Par Abderrafie Hamdi (Rabat, Maroc)

Le Programme des Nations unies pour le développement (PNUD) a publié son rapport mondial sur le développement humain 2025 sous le titre : « L’humain et ses potentialités à l’ère de l’intelligence artificielle : une question de choix ». Fidèle à son ambition depuis 1990, ce rapport constitue un outil de référence pour mesurer le progrès des sociétés, non seulement à travers les indicateurs économiques classiques, mais aussi à partir d’approches centrées sur la santé, l’éducation et les conditions de vie.

Ce nouveau rapport, qui s’étend sur plus de 270 pages et couvre 193 pays, analyse notamment l’impact croissant des technologies émergentes – en particulier l’intelligence artificielle – sur les libertés individuelles et la capacité des individus à exercer un véritable choix dans leur vie personnelle et collective.

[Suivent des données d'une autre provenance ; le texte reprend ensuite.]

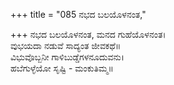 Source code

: +++
title = "085 ನಭದ ಬಲಯೊಳನಂತ,"

+++
ನಭದ ಬಲಯೊಳನಂತ, ಮನದ ಗುಹೆಯೊಳನಂತ।  
ವುಭಯದಾ ನಡುವೆ ಸಾದ್ಯಂತ ಜೀವಕಥೆ॥  
ವಿಭುವೊಬ್ಬನೀ ಗಾಳಿಬುಡ್ಡೆಗಳನೂದುವನು।  
ಹಬೆಗುಳ್ಳೆಯೋ ಸೃಷ್ಟಿ - ಮಂಕುತಿಮ್ಮ॥  
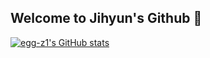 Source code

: ## Welcome to Jihyun's Github 👋

  [![egg-z1's GitHub stats](https://github-readme-stats.vercel.app/api?username=egg-z1)](https://github.com/anuraghazra/github-readme-stats)
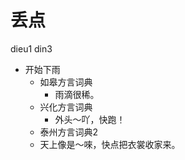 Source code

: # 丢点
dieu1 din3
+ 开始下雨
  * 如皋方言词典
    + 雨滴很稀。
  * 兴化方言词典
    - 外头～吖，快跑！
  * 泰州方言词典2
  - 天上像是～唻，快点把衣裳收家来。
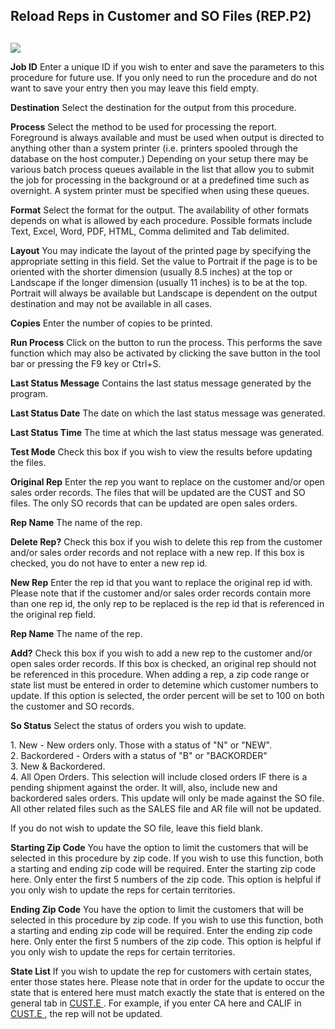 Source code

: ##  Reload Reps in Customer and SO Files (REP.P2)

<PageHeader />

##

![](./REP-P2-1.jpg)

**Job ID** Enter a unique ID if you wish to enter and save the parameters to
this procedure for future use. If you only need to run the procedure and do
not want to save your entry then you may leave this field empty.  
  
**Destination** Select the destination for the output from this procedure.  
  
**Process** Select the method to be used for processing the report. Foreground
is always available and must be used when output is directed to anything other
than a system printer (i.e. printers spooled through the database on the host
computer.) Depending on your setup there may be various batch process queues
available in the list that allow you to submit the job for processing in the
background or at a predefined time such as overnight. A system printer must be
specified when using these queues.  
  
**Format** Select the format for the output. The availability of other formats
depends on what is allowed by each procedure. Possible formats include Text,
Excel, Word, PDF, HTML, Comma delimited and Tab delimited.  
  
**Layout** You may indicate the layout of the printed page by specifying the
appropriate setting in this field. Set the value to Portrait if the page is to
be oriented with the shorter dimension (usually 8.5 inches) at the top or
Landscape if the longer dimension (usually 11 inches) is to be at the top.
Portrait will always be available but Landscape is dependent on the output
destination and may not be available in all cases.  
  
**Copies** Enter the number of copies to be printed.  
  
**Run Process** Click on the button to run the process. This performs the save
function which may also be activated by clicking the save button in the tool
bar or pressing the F9 key or Ctrl+S.  
  
**Last Status Message** Contains the last status message generated by the
program.  
  
**Last Status Date** The date on which the last status message was generated.  
  
**Last Status Time** The time at which the last status message was generated.  
  
**Test Mode** Check this box if you wish to view the results before updating
the files.  
  
**Original Rep** Enter the rep you want to replace on the customer and/or open
sales order records. The files that will be updated are the CUST and SO files.
The only SO records that can be updated are open sales orders.  
  
**Rep Name** The name of the rep.  
  
**Delete Rep?** Check this box if you wish to delete this rep from the
customer and/or sales order records and not replace with a new rep. If this
box is checked, you do not have to enter a new rep id.  
  
**New Rep** Enter the rep id that you want to replace the original rep id
with. Please note that if the customer and/or sales order records contain more
than one rep id, the only rep to be replaced is the rep id that is referenced
in the original rep field.  
  
**Rep Name** The name of the rep.  
  
**Add?** Check this box if you wish to add a new rep to the customer and/or
open sales order records. If this box is checked, an original rep should not
be referenced in this procedure. When adding a rep, a zip code range or state
list must be entered in order to detemine which customer numbers to update. If
this option is selected, the order percent will be set to 100 on both the
customer and SO records.  
  
**So Status** Select the status of orders you wish to update.  
  
1\. New - New orders only. Those with a status of "N" or "NEW".  
2\. Backordered - Orders with a status of "B" or "BACKORDER"  
3\. New & Backordered.  
4\. All Open Orders. This selection will include closed orders IF there is a
pending shipment against the order. It will, also, include new and backordered
sales orders. This update will only be made against the SO file. All other
related files such as the SALES file and AR file will not be updated.  
  
If you do not wish to update the SO file, leave this field blank.  
  
**Starting Zip Code** You have the option to limit the customers that will be
selected in this procedure by zip code. If you wish to use this function, both
a starting and ending zip code will be required. Enter the starting zip code
here. Only enter the first 5 numbers of the zip code. This option is helpful
if you only wish to update the reps for certain territories.  
  
**Ending Zip Code** You have the option to limit the customers that will be
selected in this procedure by zip code. If you wish to use this function, both
a starting and ending zip code will be required. Enter the ending zip code
here. Only enter the first 5 numbers of the zip code. This option is helpful
if you only wish to update the reps for certain territories.  
  
**State List** If you wish to update the rep for customers with certain states, enter those states here. Please note that in order for the update to occur the state that is entered here must match exactly the state that is entered on the general tab in [ CUST.E ](../../../../AR-OVERVIEW/AR-ENTRY/CUST-E/README.md) . For example, if you enter CA here and CALIF in [ CUST.E ](../../../../AR-OVERVIEW/AR-ENTRY/CUST-E/README.md) , the rep will not be updated.   
  
  
<badge text= "Version 8.10.57" vertical="middle" />

<PageFooter />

Au-delà des classements établis sur la base du traditionnel indice de développement humain (IDH) – combinant espérance de vie, niveau d’éducation et revenu national brut par habitant –, le rapport réaffirme une conviction centrale : le développement humain ne se réduit pas à une accumulation de ressources, mais repose sur la capacité réelle des personnes à choisir leur parcours de vie en toute liberté et dignité. L’intelligence artificielle, selon le PNUD, peut être un puissant levier d’émancipation, à condition qu’elle soit encadrée par des politiques inclusives et éthiques ; sinon, elle risque de devenir un outil de contrôle.

Les pays comme la Suisse, la Norvège ou encore l’Islande dominent, une fois de plus, le classement, portés par une tradition bien ancrée de justice sociale, d’éducation de qualité et de systèmes de santé performants. Leur force ne réside pas uniquement dans leur richesse économique, mais surtout dans leur capacité à transformer cette richesse en bien-être partagé.

En 2025, le Maroc se positionne au 120e rang mondial, mais entre pour la première fois dans la catégorie des pays à développement humain élevé. C’est là un progrès notable, fruit d’un long processus engagé il y a un quart de siècle, marqué par des réformes dans l’éducation, la santé et la protection sociale, ainsi que des investissements dans les infrastructures et les services de base.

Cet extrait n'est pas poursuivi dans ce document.